The Middle Ground | Role Reversal Part 3
- Justin McLennan
- Aug 5
- 2 min read
Updated: Aug 6
After switching roles with my wife, me stepping into the “primary at-home” role and her stepping into full-time breadwinner mode, we both expected stress.
What we didn’t expect was clarity.
Not the kind that shouts at you. The kind that whispers when you’re picking up socks, wiping counters, or trying to reschedule a dentist appointment between Zoom calls.
We began to realize something we’d never questioned before:
We had been living at opposite ends of a spectrum, work is value vs. home is duty, without ever asking why (at least I was).
I was running on cultural autopilot.
I used to think the most valuable person in a home (or team) was the one responsible for the financial resources. I also used to think the At-Home Primary had the more “flexible” schedule, mine was too important.

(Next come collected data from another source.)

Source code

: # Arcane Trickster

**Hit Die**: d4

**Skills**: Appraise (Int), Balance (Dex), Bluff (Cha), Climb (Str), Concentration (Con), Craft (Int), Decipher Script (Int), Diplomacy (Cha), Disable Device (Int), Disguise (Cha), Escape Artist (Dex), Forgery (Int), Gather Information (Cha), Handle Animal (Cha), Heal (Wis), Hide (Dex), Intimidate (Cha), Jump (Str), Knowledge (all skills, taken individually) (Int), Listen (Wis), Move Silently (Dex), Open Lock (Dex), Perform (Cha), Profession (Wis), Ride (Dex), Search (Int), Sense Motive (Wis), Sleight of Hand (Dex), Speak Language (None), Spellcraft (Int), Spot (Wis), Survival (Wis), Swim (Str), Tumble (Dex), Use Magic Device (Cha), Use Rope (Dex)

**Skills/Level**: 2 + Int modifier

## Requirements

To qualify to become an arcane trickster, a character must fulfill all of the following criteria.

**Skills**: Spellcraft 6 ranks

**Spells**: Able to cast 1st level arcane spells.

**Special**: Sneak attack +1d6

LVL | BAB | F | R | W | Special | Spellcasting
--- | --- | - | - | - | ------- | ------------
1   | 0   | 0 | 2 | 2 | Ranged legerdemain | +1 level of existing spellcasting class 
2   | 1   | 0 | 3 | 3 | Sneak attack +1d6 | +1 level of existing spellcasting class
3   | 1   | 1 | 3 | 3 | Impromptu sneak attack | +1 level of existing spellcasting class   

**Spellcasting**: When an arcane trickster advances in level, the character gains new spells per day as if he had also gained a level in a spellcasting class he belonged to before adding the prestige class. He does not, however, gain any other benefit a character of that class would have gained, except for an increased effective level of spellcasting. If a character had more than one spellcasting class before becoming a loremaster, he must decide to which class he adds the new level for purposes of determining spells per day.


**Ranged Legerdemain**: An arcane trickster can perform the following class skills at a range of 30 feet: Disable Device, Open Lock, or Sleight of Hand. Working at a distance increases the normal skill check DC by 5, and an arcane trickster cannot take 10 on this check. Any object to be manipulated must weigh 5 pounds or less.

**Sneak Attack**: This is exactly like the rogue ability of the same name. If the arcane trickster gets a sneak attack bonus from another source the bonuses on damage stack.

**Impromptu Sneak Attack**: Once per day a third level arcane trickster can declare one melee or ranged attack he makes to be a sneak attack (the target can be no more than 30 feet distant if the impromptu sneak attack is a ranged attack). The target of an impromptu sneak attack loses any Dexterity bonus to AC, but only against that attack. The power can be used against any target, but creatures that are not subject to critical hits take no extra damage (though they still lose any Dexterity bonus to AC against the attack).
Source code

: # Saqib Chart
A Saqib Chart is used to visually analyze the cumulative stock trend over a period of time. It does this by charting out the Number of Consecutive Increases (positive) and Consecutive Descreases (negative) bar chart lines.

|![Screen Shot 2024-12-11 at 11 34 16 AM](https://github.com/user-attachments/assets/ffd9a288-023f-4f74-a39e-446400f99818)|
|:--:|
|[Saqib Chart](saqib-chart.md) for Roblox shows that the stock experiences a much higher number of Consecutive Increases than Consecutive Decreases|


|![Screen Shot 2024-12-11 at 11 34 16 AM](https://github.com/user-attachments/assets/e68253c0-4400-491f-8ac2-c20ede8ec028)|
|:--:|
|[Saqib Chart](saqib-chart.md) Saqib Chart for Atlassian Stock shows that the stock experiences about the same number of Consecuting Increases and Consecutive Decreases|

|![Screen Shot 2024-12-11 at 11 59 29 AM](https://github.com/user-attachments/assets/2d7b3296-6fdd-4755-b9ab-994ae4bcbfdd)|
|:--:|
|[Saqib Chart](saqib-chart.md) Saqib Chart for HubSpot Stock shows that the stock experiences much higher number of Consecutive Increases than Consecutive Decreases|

I may not be fully wrong. But I was definitely missing the middle.
And that middle ground is where real leadership lives.
It’s where empathy starts. It’s where assumptions get replaced with conversations. It’s where we stop saying, “Who’s doing more?” and start asking, “How are we both doing, really?”

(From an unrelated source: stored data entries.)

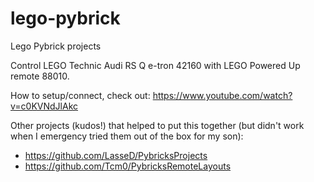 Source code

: # lego-pybrick
Lego Pybrick projects

Control LEGO Technic Audi RS Q e-tron 42160 with LEGO Powered Up remote 88010.

How to setup/connect, check out: https://www.youtube.com/watch?v=c0KVNdJlAkc

Other projects (kudos!) that helped to put this together (but didn't work when I emergency tried them out of the box for my son):
- https://github.com/LasseD/PybricksProjects
- https://github.com/Tcm0/PybricksRemoteLayouts
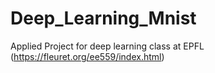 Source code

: # Deep_Learning_Mnist
Applied Project for deep learning class at EPFL (https://fleuret.org/ee559/index.html)
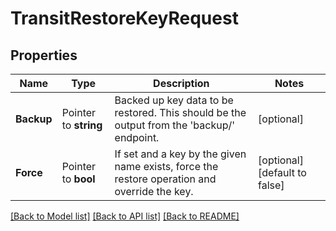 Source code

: # TransitRestoreKeyRequest


## Properties

Name | Type | Description | Notes
------------ | ------------- | ------------- | -------------
**Backup** | Pointer to **string** | Backed up key data to be restored. This should be the output from the &#x27;backup/&#x27; endpoint. | [optional] 
**Force** | Pointer to **bool** | If set and a key by the given name exists, force the restore operation and override the key. | [optional] [default to false]





[[Back to Model list]](../README.md#documentation-for-models) [[Back to API list]](../README.md#documentation-for-api-endpoints) [[Back to README]](../README.md)


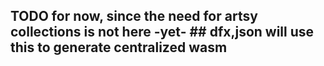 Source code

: ## TODO for now, since the need for artsy collections is not here -yet- ## dfx,json will use this to generate centralized wasm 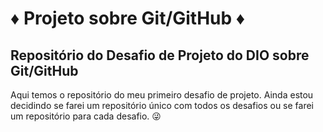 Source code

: # :diamonds: Projeto sobre Git/GitHub :diamonds:
## Repositório do Desafio de Projeto do **DIO** sobre Git/GitHub

Aqui temos o repositório do meu primeiro desafio de projeto. Ainda estou decidindo se farei um repositório único com todos os desafios ou se farei um repositório para cada desafio. :stuck_out_tongue_winking_eye:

That shift didn’t just help our relationship, it changed how I think about leading teams.
In business, we often default to the visible wins. The revenue. The outbound numbers. The big presentation.

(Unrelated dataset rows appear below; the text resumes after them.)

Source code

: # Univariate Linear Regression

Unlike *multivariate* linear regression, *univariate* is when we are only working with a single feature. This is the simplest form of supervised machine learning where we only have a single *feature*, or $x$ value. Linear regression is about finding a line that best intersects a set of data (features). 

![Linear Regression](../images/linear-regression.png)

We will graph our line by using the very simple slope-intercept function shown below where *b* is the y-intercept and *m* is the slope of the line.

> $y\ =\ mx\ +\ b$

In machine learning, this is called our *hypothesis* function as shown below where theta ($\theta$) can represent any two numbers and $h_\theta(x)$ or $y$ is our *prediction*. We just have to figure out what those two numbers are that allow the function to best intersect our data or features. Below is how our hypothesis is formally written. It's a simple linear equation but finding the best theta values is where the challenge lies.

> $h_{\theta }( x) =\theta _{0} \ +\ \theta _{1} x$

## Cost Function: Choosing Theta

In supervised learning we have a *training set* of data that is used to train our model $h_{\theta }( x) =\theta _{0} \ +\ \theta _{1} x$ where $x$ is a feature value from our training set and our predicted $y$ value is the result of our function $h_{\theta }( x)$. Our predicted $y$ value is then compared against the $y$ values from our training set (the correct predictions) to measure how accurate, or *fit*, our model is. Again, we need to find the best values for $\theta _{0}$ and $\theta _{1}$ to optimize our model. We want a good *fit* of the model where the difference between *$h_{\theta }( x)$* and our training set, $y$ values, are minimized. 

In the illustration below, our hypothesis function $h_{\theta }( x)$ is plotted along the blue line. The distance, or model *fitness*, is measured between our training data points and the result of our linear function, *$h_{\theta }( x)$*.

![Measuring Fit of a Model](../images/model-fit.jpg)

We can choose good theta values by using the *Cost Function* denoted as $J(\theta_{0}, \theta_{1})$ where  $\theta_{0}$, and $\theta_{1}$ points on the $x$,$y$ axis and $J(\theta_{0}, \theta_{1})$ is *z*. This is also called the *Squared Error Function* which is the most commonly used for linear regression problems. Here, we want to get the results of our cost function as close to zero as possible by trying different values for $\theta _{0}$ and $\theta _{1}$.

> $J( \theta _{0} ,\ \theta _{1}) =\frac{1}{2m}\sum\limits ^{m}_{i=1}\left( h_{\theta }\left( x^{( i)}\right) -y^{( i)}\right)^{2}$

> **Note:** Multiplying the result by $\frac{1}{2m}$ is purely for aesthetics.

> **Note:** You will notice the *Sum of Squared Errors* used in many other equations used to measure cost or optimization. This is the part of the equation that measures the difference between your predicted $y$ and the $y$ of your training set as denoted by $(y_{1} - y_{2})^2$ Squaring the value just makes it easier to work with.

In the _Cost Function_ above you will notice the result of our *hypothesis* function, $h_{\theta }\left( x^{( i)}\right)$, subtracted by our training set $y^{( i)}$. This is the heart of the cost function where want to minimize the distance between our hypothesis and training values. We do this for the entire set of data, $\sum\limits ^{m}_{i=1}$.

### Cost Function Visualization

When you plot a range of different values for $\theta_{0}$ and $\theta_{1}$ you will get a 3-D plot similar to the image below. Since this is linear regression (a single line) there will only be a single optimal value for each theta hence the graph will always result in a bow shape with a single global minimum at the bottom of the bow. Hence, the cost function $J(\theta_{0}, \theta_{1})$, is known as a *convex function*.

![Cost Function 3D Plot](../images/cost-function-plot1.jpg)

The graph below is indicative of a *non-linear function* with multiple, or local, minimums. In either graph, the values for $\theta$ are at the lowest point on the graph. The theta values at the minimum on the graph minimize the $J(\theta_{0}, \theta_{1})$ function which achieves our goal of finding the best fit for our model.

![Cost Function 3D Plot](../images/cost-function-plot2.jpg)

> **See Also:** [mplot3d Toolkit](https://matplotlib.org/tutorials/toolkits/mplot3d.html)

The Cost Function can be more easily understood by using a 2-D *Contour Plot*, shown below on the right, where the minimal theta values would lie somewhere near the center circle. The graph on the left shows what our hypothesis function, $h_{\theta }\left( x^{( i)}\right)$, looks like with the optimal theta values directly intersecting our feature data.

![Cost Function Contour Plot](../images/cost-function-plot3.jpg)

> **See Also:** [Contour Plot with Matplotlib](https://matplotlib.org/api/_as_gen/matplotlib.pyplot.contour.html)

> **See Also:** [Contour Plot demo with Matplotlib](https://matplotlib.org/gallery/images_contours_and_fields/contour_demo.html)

But I’ve come to deeply respect the invisible wins too:
The teammate who remembers the team birthday and lifts the energy in meetings
The one who sees burnout coming and pulls someone aside before it’s too late
The person who does the prep work no one notices, so the big meeting runs smooth
These don’t show up on a dashboard, they should, because they’re the glue that holds everything together. Those are just as important as the financial resources.
Good leadership doesn’t pick sides. It builds bridges. Between roles. Between assumptions. Between what we see and what actually keeps things running.
And when we start to value effort, presence, and emotional labor the same way we value output, everything changes, at home and at work.